European stocks are tumbling on Thursday as the ECB laid the groundwork for multiple rate hikes over the coming months.
In keeping with President Lagarde’s blog post a few weeks ago, the statement that accompanied the initial decision was very clear and specific as to the actions it intends to take over the next few months and beyond. What’s more, Lagarde was very clear in what it would take for the ECB to join the 50 basis point club in September – projections for 2024 inflation at 2.1% or higher – something markets are now taking as a given, with further super-sized hikes also priced in.

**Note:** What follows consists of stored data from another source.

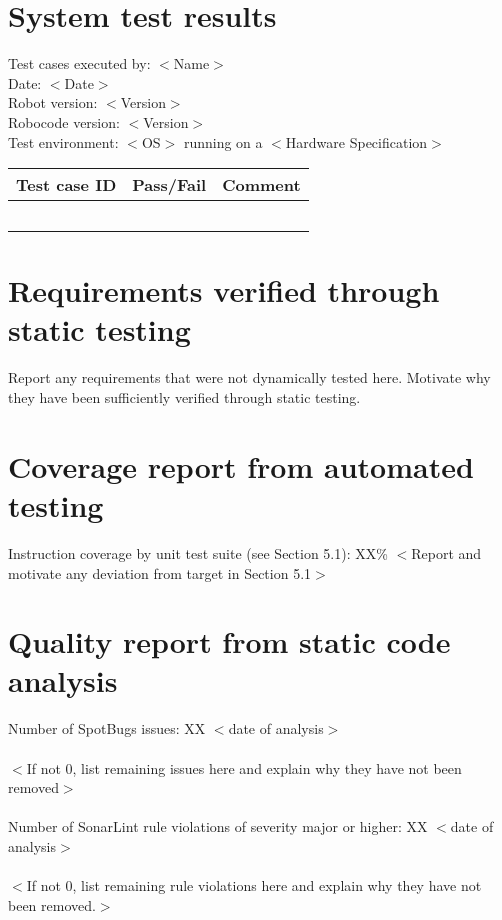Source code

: \documentclass{scrreprt}
\begin{document}
\section{System test results}
Test cases executed by: $<$Name$>$\\
Date: $<$Date$>$\\
Robot version: $<$Version$>$\\
Robocode version: $<$Version$>$\\
Test environment: $<$OS$>$ running on a $<$Hardware Specification$>$

\begin{center}
    \begin{tabular}{|c|c|c|}
        \hline
	    Test case ID & Pass/Fail & Comment\\
        \hline
	     &  &  \\
        \hline
	     &  &  \\
        \hline
         &  &  \\
        \hline
         &  &  \\
        \hline
         &  &  \\
        \hline
        
    \end{tabular}
\end{center}

\section{Requirements verified through static testing}
Report any requirements that were not dynamically tested here. Motivate why they have been sufficiently verified through static testing.

\section{Coverage report from automated testing}
Instruction coverage by unit test suite (see Section 5.1): XX\%
$<$Report and motivate any deviation from target in Section 5.1$>$

\section{Quality report from static code analysis}

Number of SpotBugs issues: XX $<$date of analysis$>$\\
\\
$<$If not 0, list remaining issues here and explain why they have not been removed$>$\\
\\
Number of SonarLint rule violations of severity major or higher: XX $<$date of analysis$>$\\
\\
$<$If not 0, list remaining rule violations here and explain why they have not been removed.$>$\\
\\
\end{document}
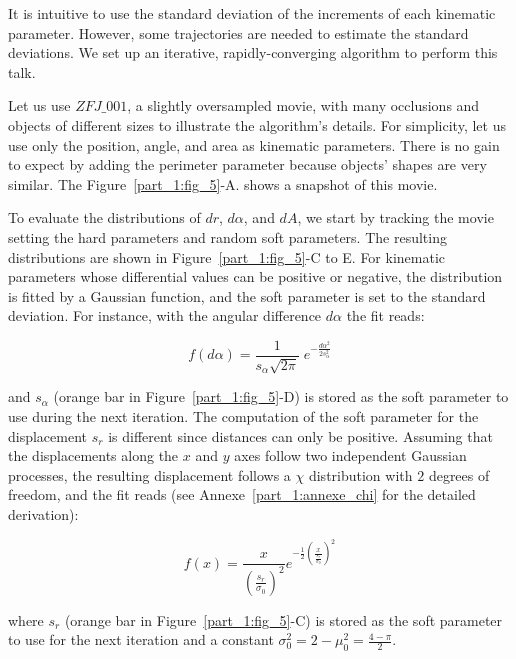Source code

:     It is intuitive to use the standard deviation of the increments of each kinematic parameter. However, some trajectories are needed to estimate the standard deviations. We set up an iterative, rapidly-converging algorithm to perform this talk.

    Let us use $ZFJ\_001$, a slightly oversampled movie, with many occlusions and objects of different sizes to illustrate the algorithm's details. For simplicity, let us use only the position, angle, and area as kinematic parameters. There is no gain to expect by adding the perimeter parameter because objects' shapes are very similar. The Figure~\ref{part_1:fig_5}-A. shows a snapshot of this movie.

    To evaluate the distributions of $dr$, $d\alpha$, and $dA$, we start by tracking the movie setting the hard parameters and random soft parameters. The resulting distributions are shown in Figure~\ref{part_1:fig_5}-C to E. For kinematic parameters whose differential values can be positive or negative, the distribution is fitted by a Gaussian function, and the soft parameter is set to the standard deviation. For instance, with the angular difference $d\alpha$ the fit reads:

    \begin{equation}
    f(d\alpha) = \frac{1}{s_\alpha\sqrt{2 \pi}} \; e^{-\frac{d\alpha^2}{2 s_\alpha^2}}
    \label{eq:fit_Gaussian}
    \end{equation}

    \noindent and $s_\alpha$ (orange bar in Figure~\ref{part_1:fig_5}-D) is stored as the soft parameter to use during the next iteration.
    The computation of the soft parameter for the displacement $s_r$ is different since distances can only be positive. Assuming that the displacements along the $x$ and $y$ axes follow two independent Gaussian processes, the resulting displacement follows a $\chi$ distribution with $2$ degrees of freedom, and the fit reads (see Annexe~\ref{part_1:annexe_chi} for the detailed derivation):

    \begin{equation}
        f(x)=\frac{x}{(\frac{s_{r}}{\sigma_0})^2}e^{-\frac{1}{2}(\frac{x}{\frac{s_{r}}{\sigma_0}})^2}
        \label{eq1}
    \end{equation}

    \noindent where $s_r$ (orange bar in Figure~\ref{part_1:fig_5}-C) is stored as the soft parameter to use for the next iteration and a constant $\sigma_0^2=2-\mu_0^2=\frac{4-\pi}{2}$.

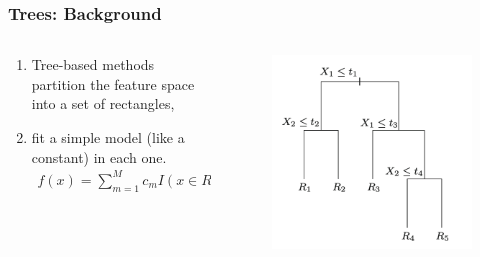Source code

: \documentclass[
  shownotes,
  xcolor={svgnames},
  hyperref={colorlinks,citecolor=DarkBlue,linkcolor=DarkRed,urlcolor=DarkBlue}
  , aspectratio=169]{beamer}
\begin{document}
\begin{frame}[fragile]
\frametitle{Trees: Background}


\begin{columns}[T] %
\begin{column}{.42\textwidth}
  
\begin{enumerate}
\item Tree-based methods partition the feature space into a set of rectangles,
\item  fit a simple model (like a constant) in each one. 
\begin{align}
f(x) = \sum_{m=1}^M c_m I(x\in R_m)
\end{align}
\end{enumerate}


\end{column}  
\hfill
\begin{column}{.48\textwidth}

 \begin{figure}[H] \centering
            \captionsetup{justification=centering}
              \includegraphics[scale=0.6]{figures/cart_tree}                           
 \end{figure}

\end{column}
\end{columns}


\end{frame}
\end{document}
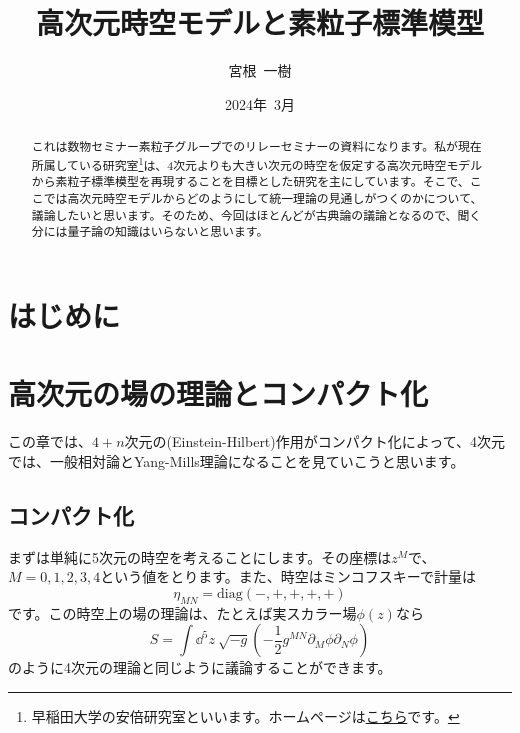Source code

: \documentclass[unicode,a4paper,10pt]{ltjsarticle}
\title{高次元時空モデルと素粒子標準模型}
\author{宮根\ 一樹}
\date{2024年\ 3月}
\begin{document}
\maketitle

\begin{abstract}
   これは数物セミナー素粒子グループでのリレーセミナーの資料になります。私が現在所属している研究室\footnote{
      早稲田大学の安倍研究室といいます。ホームページは\href{http://www.hep.phys.waseda.ac.jp/index-j.html}{こちら}です。
   }は、4次元よりも大きい次元の時空を仮定する高次元時空モデルから素粒子標準模型を再現することを目標とした研究を主にしています。そこで、ここでは高次元時空モデルからどのようにして統一理論の見通しがつくのかについて、議論したいと思います。そのため、今回はほとんどが古典論の議論となるので、聞く分には量子論の知識はいらないと思います。
\end{abstract}

\tableofcontents

\clearpage

\section{はじめに}


\clearpage

\section{高次元の場の理論とコンパクト化}

この章では、$4+n$次元の(Einstein-Hilbert)作用がコンパクト化によって、4次元では、一般相対論とYang-Mills理論になることを見ていこうと思います。


\subsection{コンパクト化}

まずは単純に5次元の時空を考えることにします。その座標は$z^{M}$で、$M=0,1,2,3,4$という値をとります。また、時空はミンコフスキーで計量は
\begin{equation}
   \eta_{MN}
   =
   \text{diag}(-,+,+,+,+)
\end{equation}
です。この時空上の場の理論は、たとえば実スカラー場$\phi(z)$なら
\begin{equation}
   S
   =
   \int\dd^5 z\ \sqrt{-g}
   \left(  
      -\frac{1}{2}
      g^{MN}\partial_{M}\phi\partial_{N}\phi
   \right)
   \label{eqn:action_5d_real_scalar}
\end{equation}
のように4次元の理論と同じように議論することができます。
\end{document}
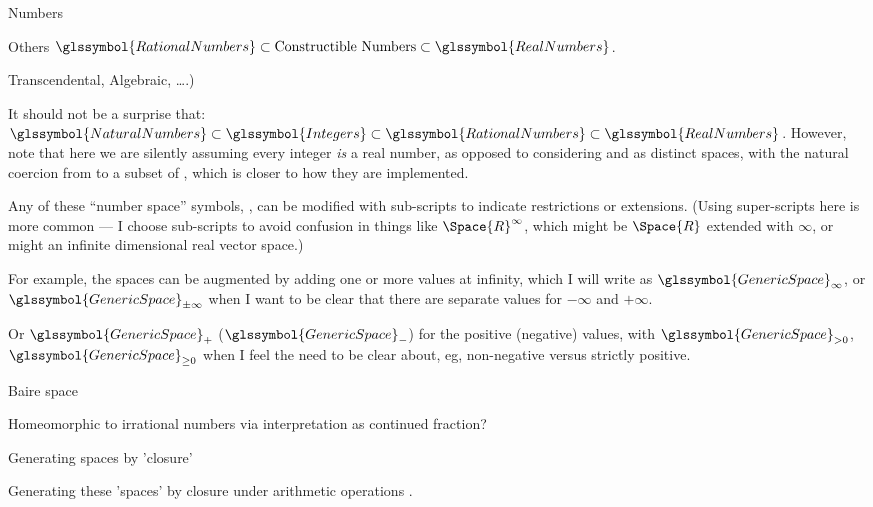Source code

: \begin{plSection}{Numbers}
\begin{plSection}{Others}
$\glssymbol{RationalNumbers}
\subset 
\text{Constructible Numbers}
\subset 
\glssymbol{RealNumbers}$.

Transcendental, Algebraic, \ldots.)

It should not be a surprise that:
$\glssymbol{NaturalNumbers} 
\subset 
\glssymbol{Integers}
\subset 
\glssymbol{RationalNumbers}
\subset 
\glssymbol{RealNumbers}$.
However, note that here we are silently assuming every integer
\emph{is} a real number, as opposed to considering  and
 as distinct spaces, with the natural coercion
from  to a subset of ,
which is closer to how they are implemented.

Any of these ``number space'' symbols, ,
can be modified with sub-scripts to indicate restrictions or
extensions. 
(Using super-scripts here is more common --- I choose sub-scripts
to avoid confusion in things like $\Space{R}^{\infty}$,
which might be $\Space{R}$ extended with ${\infty}$, 
or might an infinite dimensional real vector space.)

For example, the spaces can be 
augmented by adding one or more values at infinity, which I will
write as $\glssymbol{GenericSpace}_{\infty}$,
or $\glssymbol{GenericSpace}_{\pm\infty}$ when I want to be 
clear that there are separate values for $-\infty$ and $+\infty$.

Or $\glssymbol{GenericSpace}_{+}$ ($\glssymbol{GenericSpace}_{-}$)
for the positive (negative) values, with 
$\glssymbol{GenericSpace}_{> 0}$, $\glssymbol{GenericSpace}_{\geq 0}$ 
when I feel the need to be clear about, eg, non-negative versus
strictly positive.

\end{plSection}%
\begin{plSection}{Baire space}
\label{sec:Baire-space}

Homeomorphic to irrational numbers
via interpretation as 
continued 
fraction?\cite{wiki:BaireSpaceSetTheory,
wiki:BaireCategoryTheorem,wiki:BaireSpace}

\end{plSection}%
\begin{plSection}{Generating spaces by 'closure'}

Generating these 'spaces' by closure under arithmetic operations
\cite{PickertGorke:1974:RealNumbers}.


\end{plSection}
\end{plSection}
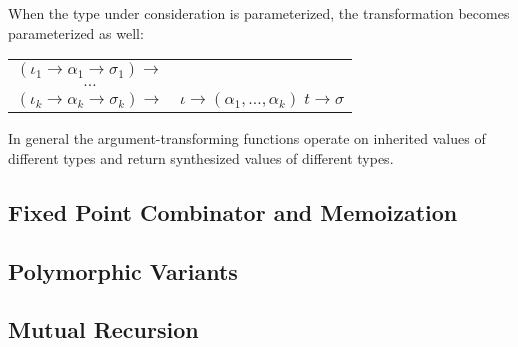 When the type under consideration is parameterized, the transformation becomes parameterized as well:

\begin{tabular}{cl}
  $(\iota_1 \to \alpha_1 \to \sigma_1) \to$ & \\
  $\dots$                                  & \\
  $(\iota_k \to \alpha_k \to \sigma_k) \to$ & $\iota \to (\alpha_1,\dots,\alpha_k)\;t \to \sigma$
\end{tabular}

In general the argument-transforming functions operate on inherited values of different types and return synthesized values of different types.

\subsection{Fixed Point Combinator and Memoization}

\subsection{Polymorphic Variants}

\subsection{Mutual Recursion}
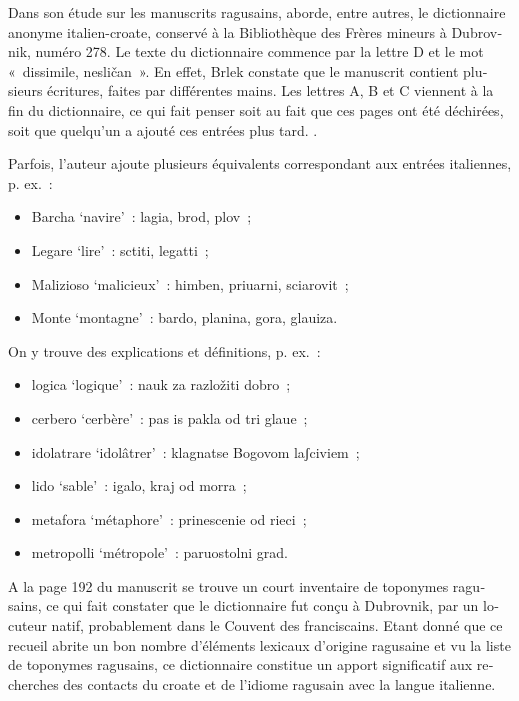 \documentclass[output=paper,colorlinks,citecolor=brown,arabicfont,chinesefont,booklanguage=french]{langscibook}
\begin{document}
\begin{otherlanguage}{french}
Dans son étude sur les manuscrits ragusains, \citet{Brlek1952} aborde, entre autres, le dictionnaire anonyme italien-croate, conservé à la Bibliothèque des Frères mineurs à Dubrovnik, numéro 278. Le texte du dictionnaire commence par la lettre D et le mot «~dissimile, nesličan~». En effet, Brlek constate que le manuscrit contient plusieurs écritures, faites par différentes mains. Les lettres A, B et C viennent à la fin du dictionnaire, ce qui fait penser soit au fait que ces pages ont été déchirées, soit que quelqu’un a ajouté ces entrées plus tard. \citep[283]{Brlek1952}.

Parfois, l’auteur ajoute plusieurs équivalents correspondant aux entrées italiennes, p. ex.~: 

\begin{itemize}
    \item Barcha ‘navire’~: lagia, brod, plov~; 
    \item Legare ‘lire’~: sctiti, legatti~; 
    \item Malizioso ‘malicieux’~: himben, priuarni, sciarovit~; 
    \item Monte ‘montagne’~: bardo, planina, gora, glauiza.
\end{itemize}

On y trouve des explications et définitions, p. ex.~: 

\begin{itemize}
    \item logica ‘logique’~: nauk za razložiti dobro~; 
    \item cerbero ‘cerbère’~: pas is pakla od tri glaue~; 
    \item idolatrare ‘idolâtrer’~: klagnatse Bogovom laʃciviem~; 
    \item lido ‘sable’~: igalo, kraj od morra~; 
    \item metafora ‘métaphore’~: prinescenie od rieci~; 
    \item metropolli ‘métropole’~: paruostolni grad. 
\end{itemize}

A la page 192 du manuscrit se trouve un court inventaire de toponymes ragusains, ce qui fait \citet{Brlek1952} constater que le dictionnaire fut conçu à Dubrovnik, par un locuteur natif, probablement dans le Couvent des franciscains. Etant donné que ce recueil abrite un bon nombre d’éléments lexicaux d’origine ragusaine et vu la liste de toponymes ragusains, ce dictionnaire constitue un apport significatif aux recherches des contacts du croate et de l’idiome ragusain avec la langue italienne.


\end{otherlanguage}
\end{document}
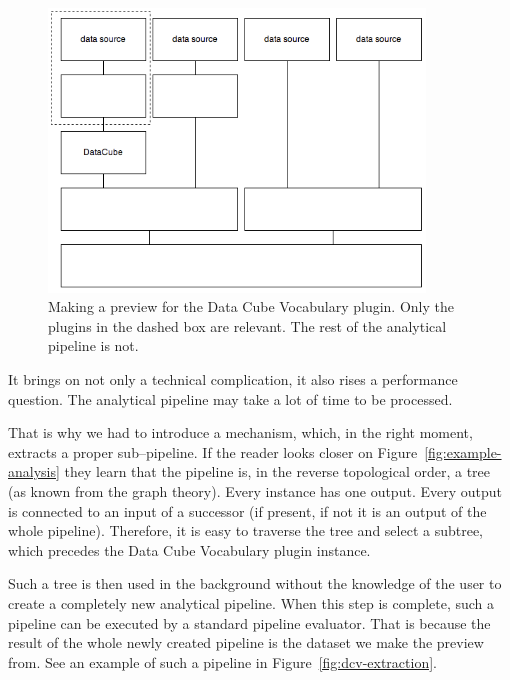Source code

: \begin{figure}
	\centering
	\includegraphics[width=100mm]{img/dcv-preview-useful.png}
	\caption{Making a preview for the Data Cube Vocabulary plugin. Only the plugins in
	the dashed box are relevant. The rest of the analytical pipeline is not.}
	\label{fig:dcv-preview-useful}
\end{figure}

It brings on not only a technical complication, it also rises a performance 
question. The analytical pipeline may take a lot of time to be processed.

That is why we had to introduce a mechanism, which, in the right moment, 
extracts a proper sub--pipeline. If the reader looks closer on 
Figure~\ref{fig:example-analysis} they learn that the pipeline is,
in the reverse topological order, 
a tree (as known from the graph theory). Every instance has 
one output. Every output is connected to an input of a successor (if present, if not it is an output
of the whole pipeline). Therefore, it is easy to traverse the tree and select a 
subtree, which precedes the Data Cube Vocabulary plugin instance.

Such a tree is then used in the background without the knowledge of the user to 
create a completely new analytical pipeline. When this step is complete, such a pipeline can 
be executed by a standard pipeline evaluator. That is because the result of the whole 
newly created pipeline is the dataset we make the preview from.
See an example of such a pipeline in Figure~\ref{fig:dcv-extraction}.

Fragmentation has been a concern in the markets and clearly within the ECB as well since its hawkish pivot. The central bank has a plan in place in order to counter this under the PEPP reinvestment scheme but insisted other tools will be used if necessary. Of course, that’s easier said than done and that is reflected in the widening spreads between Germany and those most at risk, like Italy.
All in all, it was another hawkish shift from the ECB, albeit one that was largely expected. Perhaps the central bank went a little further, especially in laying out the terms in which it would super-size hikes from September which was interesting. But in reality, the ECB doesn’t come out of today looking particularly good. It’s sat by and watched all year while other central banks have conceded defeat and made this move assuming its situation would be different. The reality is it never was and now it’s left itself a lot to do.
Oil steady as fresh Shanghai restrictions halt rally
Oil prices are steady on Thursday after surging once more in recent days. Fresh restrictions in Shanghai may be behind the rally losing steam, with China’s Covid-zero strategy the primary downside risk as far as crude is currently concerned. UAE Energy Minister Suhail al-Mazrouei alluded to this when he effectively referred to the reopening in China as being an upside risk for prices given the substantial shortfalls in OPEC+ production targets which currently amount to around 2.6 million barrels per day.
With the EIA warning of further hits to Russian supply over the next 18 months as a result of sanctions and an EU embargo amounting to around 18% of its first-quarter output (or two million barrels) – and that’s not accounting for the impact of the shipping insurance ban – the tightness in the oil market isn’t going to easily improve. Tight refining capacity is also further compounding the problem for consumers now facing record pump prices.
Gold choppy ahead of US inflation
Gold continues to fluctuate around $1,850, clearly with one eye on the US inflation data tomorrow and the Fed meeting next week. There isn’t really too much to add considering the price action of recent weeks. The yellow metal has been choppy at times but ultimately hasn’t moved in any considerable way, with $1,830 offering support below and $1,870 resistance above. Perhaps the CPI data will be the catalyst for the next explosive move.
Bitcoin awaiting a catalyst
It’s not often that I compare bitcoin to gold but the price action of recent weeks is hard to ignore. The cryptocurrency has bounced around $30,000 throughout that time and failed to generate any momentum above or below that level. We have seen slightly higher levels of volatility over the last couple of weeks but the end result is the same. Perhaps the inflation data tomorrow will be the catalyst it needs the burst out of its range.